# PROVIDED INFORMATION

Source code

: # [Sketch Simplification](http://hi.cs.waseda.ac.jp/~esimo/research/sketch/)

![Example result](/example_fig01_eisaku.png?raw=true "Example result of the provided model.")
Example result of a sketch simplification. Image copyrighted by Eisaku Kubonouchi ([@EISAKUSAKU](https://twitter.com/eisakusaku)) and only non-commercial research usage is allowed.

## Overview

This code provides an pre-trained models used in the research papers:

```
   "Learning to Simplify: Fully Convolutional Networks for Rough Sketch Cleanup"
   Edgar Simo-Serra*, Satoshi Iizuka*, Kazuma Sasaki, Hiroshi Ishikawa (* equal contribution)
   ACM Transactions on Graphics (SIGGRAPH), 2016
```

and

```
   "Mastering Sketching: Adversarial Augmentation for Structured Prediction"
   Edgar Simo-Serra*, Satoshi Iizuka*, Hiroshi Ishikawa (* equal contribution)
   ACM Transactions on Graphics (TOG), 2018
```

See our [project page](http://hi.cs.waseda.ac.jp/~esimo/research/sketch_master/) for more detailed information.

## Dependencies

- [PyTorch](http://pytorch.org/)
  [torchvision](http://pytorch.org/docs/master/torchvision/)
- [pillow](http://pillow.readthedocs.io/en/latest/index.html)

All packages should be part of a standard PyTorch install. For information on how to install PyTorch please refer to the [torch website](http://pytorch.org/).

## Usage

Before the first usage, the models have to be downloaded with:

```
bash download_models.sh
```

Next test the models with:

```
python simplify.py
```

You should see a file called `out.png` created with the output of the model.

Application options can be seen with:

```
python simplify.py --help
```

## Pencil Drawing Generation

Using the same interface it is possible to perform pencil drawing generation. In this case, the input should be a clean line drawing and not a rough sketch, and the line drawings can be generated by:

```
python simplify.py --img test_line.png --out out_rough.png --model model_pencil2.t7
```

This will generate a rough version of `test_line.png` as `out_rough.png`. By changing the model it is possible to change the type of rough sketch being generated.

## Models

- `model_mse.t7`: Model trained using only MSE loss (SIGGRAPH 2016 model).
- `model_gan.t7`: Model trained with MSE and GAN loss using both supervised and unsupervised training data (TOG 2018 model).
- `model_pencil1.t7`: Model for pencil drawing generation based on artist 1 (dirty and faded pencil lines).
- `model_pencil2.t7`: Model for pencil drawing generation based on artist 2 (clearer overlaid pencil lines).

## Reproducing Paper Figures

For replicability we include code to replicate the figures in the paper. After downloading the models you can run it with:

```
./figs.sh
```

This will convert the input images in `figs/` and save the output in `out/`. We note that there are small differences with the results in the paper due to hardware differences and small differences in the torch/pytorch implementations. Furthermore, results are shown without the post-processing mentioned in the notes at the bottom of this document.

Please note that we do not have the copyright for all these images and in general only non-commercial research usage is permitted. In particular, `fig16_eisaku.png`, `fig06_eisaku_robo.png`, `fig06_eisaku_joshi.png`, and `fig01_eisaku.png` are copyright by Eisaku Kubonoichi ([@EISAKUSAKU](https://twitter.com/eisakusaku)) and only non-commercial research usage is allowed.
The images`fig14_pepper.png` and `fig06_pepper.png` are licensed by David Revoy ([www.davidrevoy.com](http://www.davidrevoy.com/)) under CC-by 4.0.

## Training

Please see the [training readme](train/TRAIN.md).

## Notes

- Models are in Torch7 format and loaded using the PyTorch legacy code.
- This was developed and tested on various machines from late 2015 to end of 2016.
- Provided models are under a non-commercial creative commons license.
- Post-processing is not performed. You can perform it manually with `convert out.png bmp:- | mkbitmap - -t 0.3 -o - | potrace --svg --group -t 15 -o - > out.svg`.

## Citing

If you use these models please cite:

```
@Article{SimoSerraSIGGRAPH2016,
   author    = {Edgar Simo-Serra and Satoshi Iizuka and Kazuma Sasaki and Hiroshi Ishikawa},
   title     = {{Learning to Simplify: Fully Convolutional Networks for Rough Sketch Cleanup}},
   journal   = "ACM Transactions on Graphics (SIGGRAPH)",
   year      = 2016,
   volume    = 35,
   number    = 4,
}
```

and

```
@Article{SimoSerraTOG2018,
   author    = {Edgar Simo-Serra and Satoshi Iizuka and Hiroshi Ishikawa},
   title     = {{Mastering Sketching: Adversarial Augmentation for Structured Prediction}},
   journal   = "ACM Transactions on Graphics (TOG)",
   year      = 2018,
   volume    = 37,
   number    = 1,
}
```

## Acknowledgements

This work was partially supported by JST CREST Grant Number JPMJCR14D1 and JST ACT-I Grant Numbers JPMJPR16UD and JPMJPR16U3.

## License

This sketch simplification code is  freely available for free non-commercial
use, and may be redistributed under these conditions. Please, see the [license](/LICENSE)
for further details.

* * *

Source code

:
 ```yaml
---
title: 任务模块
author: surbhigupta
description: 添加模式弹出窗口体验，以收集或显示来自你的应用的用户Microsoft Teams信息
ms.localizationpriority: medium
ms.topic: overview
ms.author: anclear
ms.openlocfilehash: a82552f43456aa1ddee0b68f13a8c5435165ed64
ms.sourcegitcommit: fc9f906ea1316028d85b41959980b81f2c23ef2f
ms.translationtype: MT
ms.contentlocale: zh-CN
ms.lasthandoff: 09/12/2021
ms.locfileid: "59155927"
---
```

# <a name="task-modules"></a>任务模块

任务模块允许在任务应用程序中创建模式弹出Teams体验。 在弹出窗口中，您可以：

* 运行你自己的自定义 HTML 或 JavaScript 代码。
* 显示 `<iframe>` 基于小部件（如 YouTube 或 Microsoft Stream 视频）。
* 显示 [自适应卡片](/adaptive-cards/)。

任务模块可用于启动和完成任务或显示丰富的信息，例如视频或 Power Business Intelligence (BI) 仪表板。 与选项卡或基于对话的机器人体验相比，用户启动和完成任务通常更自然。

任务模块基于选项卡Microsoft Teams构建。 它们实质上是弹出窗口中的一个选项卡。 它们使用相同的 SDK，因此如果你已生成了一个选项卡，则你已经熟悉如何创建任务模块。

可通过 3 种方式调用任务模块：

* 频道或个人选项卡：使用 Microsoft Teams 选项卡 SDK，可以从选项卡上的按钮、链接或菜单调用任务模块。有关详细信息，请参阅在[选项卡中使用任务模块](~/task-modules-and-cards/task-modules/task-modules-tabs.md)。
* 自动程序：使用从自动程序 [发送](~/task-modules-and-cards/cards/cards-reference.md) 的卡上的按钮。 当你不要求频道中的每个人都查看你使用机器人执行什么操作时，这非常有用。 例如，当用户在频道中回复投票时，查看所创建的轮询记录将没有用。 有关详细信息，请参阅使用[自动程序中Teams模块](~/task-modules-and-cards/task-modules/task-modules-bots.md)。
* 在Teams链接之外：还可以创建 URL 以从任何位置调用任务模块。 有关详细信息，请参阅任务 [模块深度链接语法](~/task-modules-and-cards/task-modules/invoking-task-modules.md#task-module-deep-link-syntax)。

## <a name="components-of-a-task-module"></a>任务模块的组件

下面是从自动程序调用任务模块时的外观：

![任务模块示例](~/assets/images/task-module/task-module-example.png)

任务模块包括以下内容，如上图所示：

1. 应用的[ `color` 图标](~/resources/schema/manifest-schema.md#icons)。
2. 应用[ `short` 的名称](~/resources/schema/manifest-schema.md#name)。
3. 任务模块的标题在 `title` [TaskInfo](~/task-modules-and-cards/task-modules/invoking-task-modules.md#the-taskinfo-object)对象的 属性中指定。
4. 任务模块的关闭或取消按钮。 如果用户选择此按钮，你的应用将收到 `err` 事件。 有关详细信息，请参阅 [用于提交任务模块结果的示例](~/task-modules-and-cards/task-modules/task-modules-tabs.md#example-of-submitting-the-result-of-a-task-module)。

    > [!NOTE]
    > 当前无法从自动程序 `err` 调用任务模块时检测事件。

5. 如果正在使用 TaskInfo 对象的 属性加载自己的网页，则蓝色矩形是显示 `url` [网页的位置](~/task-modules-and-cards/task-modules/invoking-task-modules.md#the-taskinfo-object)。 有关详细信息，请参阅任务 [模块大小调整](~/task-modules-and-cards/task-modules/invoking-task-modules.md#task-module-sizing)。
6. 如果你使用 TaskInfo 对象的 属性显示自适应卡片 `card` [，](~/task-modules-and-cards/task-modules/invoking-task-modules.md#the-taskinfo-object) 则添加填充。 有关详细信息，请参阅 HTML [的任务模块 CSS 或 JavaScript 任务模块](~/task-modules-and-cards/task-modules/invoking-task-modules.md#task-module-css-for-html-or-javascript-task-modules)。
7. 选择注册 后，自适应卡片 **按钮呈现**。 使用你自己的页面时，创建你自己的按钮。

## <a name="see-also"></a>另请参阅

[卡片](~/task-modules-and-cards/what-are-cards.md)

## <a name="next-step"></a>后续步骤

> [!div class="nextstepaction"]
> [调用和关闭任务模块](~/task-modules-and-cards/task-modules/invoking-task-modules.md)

==

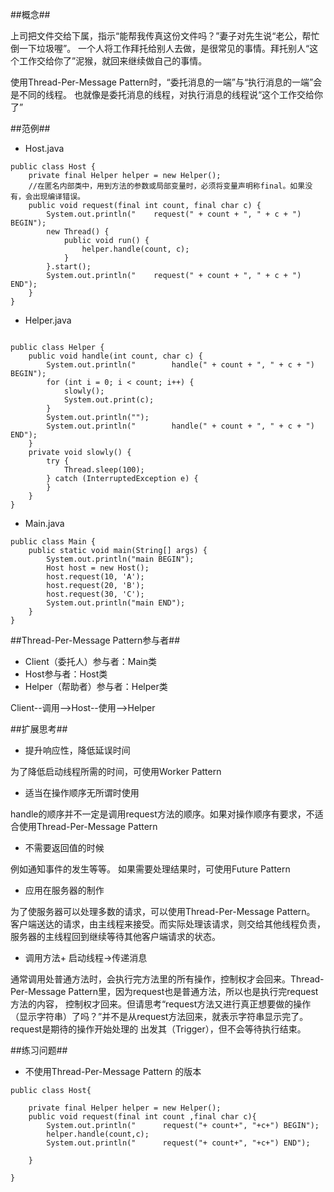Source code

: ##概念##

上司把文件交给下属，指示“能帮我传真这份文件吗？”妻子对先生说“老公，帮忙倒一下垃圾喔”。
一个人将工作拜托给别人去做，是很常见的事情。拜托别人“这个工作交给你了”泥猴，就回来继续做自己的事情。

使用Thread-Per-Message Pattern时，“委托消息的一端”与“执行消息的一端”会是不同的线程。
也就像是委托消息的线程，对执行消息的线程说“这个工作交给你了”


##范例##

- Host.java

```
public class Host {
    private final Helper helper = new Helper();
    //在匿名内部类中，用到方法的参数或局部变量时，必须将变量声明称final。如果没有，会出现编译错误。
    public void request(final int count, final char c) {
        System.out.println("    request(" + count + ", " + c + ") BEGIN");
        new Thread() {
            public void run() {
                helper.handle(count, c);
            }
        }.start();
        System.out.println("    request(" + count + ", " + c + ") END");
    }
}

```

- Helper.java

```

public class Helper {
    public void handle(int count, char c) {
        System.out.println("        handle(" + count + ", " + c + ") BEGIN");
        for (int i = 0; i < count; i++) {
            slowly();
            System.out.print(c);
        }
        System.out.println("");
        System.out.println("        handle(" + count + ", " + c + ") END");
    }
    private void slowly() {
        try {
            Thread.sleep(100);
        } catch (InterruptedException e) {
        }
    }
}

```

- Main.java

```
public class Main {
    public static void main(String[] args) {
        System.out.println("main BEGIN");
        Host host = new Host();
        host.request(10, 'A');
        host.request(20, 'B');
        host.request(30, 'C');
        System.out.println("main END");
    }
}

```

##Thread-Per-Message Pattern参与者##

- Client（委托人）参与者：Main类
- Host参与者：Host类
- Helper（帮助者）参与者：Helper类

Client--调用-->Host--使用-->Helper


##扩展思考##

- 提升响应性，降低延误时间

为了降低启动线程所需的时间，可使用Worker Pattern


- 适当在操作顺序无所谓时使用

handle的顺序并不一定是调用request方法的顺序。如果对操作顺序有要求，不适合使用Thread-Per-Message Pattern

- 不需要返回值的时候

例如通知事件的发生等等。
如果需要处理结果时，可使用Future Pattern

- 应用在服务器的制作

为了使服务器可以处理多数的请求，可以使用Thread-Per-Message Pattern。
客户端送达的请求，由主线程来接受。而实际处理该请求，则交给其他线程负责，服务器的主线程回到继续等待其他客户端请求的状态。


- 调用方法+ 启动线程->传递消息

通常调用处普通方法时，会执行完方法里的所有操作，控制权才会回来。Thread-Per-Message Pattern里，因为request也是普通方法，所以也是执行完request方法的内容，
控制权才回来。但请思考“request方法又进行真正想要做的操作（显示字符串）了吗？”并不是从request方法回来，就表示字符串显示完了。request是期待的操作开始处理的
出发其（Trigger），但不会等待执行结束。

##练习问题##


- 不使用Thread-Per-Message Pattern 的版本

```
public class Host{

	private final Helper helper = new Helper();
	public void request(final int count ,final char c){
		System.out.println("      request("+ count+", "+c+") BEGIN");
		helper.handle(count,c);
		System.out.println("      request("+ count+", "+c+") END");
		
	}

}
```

# WORK TO BE COMPLETED
Filter the records for lines containing the word "equal" and copy each one.

# EXPECTED OUTPUT
   Edgar Simo-Serra*, Satoshi Iizuka*, Kazuma Sasaki, Hiroshi Ishikawa (* equal contribution)
   Edgar Simo-Serra*, Satoshi Iizuka*, Hiroshi Ishikawa (* equal contribution)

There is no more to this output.